─── Data to examine ───

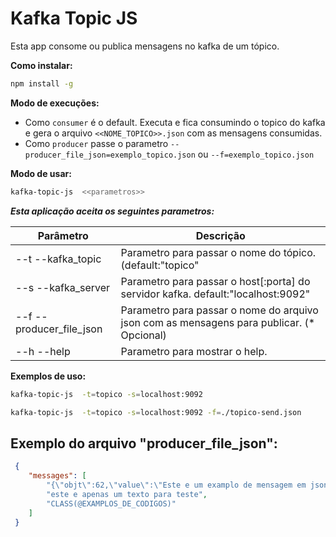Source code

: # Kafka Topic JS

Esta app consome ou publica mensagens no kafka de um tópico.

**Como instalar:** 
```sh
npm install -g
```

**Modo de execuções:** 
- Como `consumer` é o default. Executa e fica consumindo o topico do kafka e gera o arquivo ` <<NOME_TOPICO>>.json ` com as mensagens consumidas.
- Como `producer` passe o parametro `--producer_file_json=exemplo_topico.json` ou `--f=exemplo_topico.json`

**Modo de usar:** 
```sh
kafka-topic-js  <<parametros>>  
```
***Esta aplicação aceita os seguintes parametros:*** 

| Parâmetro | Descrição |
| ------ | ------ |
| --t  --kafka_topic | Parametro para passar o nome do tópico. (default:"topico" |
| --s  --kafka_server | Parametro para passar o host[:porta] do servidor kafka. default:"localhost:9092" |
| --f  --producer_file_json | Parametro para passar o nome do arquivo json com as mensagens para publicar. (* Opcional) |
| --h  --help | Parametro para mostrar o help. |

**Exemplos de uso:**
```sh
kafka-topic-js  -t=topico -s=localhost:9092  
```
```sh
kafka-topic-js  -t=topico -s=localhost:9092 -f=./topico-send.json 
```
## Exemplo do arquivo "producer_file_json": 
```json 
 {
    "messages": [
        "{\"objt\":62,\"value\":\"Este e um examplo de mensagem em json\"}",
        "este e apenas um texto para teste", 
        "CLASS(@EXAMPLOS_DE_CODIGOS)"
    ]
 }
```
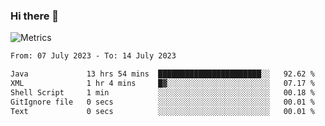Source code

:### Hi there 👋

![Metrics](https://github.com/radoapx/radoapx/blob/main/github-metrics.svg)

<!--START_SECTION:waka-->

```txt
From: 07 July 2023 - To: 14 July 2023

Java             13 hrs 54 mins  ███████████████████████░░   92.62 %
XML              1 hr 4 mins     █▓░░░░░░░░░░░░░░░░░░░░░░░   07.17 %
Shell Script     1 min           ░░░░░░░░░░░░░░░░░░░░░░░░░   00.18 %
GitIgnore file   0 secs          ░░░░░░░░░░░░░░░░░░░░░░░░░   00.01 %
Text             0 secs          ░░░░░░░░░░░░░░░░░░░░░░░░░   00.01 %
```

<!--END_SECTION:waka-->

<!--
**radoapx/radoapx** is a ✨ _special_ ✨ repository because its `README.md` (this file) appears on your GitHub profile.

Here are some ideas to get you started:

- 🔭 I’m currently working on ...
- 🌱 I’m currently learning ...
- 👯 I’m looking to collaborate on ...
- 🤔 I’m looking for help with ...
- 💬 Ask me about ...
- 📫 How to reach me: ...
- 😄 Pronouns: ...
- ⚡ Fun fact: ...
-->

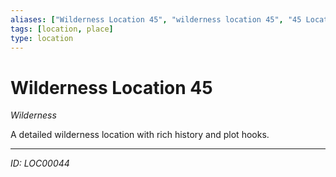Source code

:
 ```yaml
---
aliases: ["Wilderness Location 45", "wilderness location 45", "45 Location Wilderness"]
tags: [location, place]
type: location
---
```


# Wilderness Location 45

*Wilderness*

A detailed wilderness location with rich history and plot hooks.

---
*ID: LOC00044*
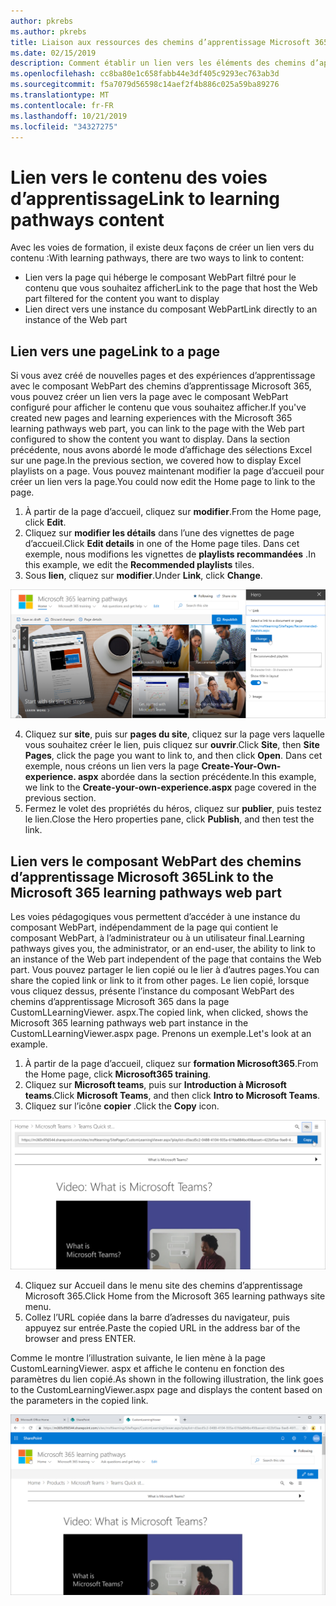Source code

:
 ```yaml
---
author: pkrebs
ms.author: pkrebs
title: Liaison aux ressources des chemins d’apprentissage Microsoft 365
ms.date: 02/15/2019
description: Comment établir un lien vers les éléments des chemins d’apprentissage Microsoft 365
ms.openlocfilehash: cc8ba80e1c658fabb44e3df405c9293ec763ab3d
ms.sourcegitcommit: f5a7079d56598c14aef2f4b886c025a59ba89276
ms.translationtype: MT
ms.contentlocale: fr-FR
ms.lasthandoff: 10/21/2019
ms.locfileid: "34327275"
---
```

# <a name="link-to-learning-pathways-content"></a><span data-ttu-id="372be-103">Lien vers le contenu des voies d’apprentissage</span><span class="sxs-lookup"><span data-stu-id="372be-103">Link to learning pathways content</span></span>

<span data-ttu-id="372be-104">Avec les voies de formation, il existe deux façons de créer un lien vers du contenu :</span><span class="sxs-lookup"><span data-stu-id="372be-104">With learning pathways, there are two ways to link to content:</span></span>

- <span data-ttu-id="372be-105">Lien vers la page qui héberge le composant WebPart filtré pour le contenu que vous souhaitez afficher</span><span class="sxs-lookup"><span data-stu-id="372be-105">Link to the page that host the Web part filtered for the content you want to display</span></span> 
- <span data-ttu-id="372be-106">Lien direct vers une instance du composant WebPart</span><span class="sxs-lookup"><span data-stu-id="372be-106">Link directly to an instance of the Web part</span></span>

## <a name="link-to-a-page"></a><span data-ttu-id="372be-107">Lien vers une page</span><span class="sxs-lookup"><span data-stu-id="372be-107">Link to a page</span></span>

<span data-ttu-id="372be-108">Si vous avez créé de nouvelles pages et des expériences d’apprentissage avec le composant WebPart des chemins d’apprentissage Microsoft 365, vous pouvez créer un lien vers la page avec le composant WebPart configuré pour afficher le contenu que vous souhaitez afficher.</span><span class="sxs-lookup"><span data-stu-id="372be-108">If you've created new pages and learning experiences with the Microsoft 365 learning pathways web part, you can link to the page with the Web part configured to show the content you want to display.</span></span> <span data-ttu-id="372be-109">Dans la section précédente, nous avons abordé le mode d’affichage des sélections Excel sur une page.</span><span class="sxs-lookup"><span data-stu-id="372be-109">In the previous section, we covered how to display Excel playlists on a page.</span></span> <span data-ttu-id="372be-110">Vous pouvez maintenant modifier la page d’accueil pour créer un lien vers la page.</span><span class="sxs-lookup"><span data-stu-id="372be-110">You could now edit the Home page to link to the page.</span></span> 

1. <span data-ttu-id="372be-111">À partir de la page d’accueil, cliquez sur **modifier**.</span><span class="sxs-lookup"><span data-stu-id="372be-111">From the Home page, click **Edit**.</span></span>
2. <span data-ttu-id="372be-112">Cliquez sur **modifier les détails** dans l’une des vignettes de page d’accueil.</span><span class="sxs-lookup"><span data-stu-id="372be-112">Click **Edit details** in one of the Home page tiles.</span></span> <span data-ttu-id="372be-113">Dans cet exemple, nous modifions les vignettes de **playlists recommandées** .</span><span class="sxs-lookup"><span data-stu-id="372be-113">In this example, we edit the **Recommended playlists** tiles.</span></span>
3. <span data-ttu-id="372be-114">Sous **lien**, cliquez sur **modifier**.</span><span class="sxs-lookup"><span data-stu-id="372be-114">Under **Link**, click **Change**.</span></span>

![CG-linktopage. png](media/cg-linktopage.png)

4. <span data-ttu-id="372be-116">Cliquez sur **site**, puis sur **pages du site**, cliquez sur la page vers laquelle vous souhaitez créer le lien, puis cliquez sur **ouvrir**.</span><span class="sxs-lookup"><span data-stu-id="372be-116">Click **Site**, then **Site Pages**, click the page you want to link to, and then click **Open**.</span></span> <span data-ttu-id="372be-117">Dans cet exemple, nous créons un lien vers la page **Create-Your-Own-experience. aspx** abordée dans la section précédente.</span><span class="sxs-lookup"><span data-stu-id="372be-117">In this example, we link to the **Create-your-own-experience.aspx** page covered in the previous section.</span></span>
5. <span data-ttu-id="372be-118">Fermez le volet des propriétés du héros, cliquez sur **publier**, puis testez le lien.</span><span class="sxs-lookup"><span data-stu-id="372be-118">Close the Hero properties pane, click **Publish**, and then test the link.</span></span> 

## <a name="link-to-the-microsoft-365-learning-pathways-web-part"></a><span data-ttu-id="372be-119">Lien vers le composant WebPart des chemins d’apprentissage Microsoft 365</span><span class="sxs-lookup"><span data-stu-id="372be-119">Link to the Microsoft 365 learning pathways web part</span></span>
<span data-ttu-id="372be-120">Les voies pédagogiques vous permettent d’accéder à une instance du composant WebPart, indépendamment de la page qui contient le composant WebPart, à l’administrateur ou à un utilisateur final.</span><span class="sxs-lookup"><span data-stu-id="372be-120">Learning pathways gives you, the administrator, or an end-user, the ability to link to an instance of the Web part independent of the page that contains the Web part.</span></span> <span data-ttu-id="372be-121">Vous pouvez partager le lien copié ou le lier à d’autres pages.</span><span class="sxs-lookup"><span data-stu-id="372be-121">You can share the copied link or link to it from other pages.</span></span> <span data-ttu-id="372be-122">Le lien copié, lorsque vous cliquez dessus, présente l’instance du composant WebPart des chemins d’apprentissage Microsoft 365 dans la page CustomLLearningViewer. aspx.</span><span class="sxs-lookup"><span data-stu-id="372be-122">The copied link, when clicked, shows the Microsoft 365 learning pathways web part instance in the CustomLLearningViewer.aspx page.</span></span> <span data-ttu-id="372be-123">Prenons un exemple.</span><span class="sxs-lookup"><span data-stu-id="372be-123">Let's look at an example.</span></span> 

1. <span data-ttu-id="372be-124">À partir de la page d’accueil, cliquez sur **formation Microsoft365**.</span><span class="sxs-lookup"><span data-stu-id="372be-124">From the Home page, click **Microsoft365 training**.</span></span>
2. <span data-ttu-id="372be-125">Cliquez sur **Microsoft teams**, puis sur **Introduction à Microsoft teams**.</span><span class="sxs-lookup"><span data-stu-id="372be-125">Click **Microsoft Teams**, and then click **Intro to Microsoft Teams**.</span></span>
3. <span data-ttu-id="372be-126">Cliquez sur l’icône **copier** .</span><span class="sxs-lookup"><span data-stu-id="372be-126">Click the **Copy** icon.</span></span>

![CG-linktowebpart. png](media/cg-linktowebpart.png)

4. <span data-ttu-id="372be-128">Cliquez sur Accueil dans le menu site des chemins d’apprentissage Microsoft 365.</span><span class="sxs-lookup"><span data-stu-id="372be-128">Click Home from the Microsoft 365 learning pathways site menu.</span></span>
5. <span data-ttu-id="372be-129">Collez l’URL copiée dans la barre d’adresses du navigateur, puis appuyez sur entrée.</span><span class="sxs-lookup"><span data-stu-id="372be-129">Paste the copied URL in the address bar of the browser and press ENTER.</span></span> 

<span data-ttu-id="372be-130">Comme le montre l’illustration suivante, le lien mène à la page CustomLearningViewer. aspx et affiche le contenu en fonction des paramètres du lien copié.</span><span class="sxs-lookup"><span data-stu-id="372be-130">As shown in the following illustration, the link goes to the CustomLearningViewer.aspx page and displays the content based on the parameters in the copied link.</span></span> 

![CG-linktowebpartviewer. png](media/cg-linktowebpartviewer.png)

───

__Exercise__: Gather all lines from the records above in which "name" appears.

__Task solution__:
# <a name="link-to-learning-pathways-content"></a><span data-ttu-id="372be-103">Lien vers le contenu des voies d’apprentissage</span><span class="sxs-lookup"><span data-stu-id="372be-103">Link to learning pathways content</span></span>
## <a name="link-to-a-page"></a><span data-ttu-id="372be-107">Lien vers une page</span><span class="sxs-lookup"><span data-stu-id="372be-107">Link to a page</span></span>
## <a name="link-to-the-microsoft-365-learning-pathways-web-part"></a><span data-ttu-id="372be-119">Lien vers le composant WebPart des chemins d’apprentissage Microsoft 365</span><span class="sxs-lookup"><span data-stu-id="372be-119">Link to the Microsoft 365 learning pathways web part</span></span>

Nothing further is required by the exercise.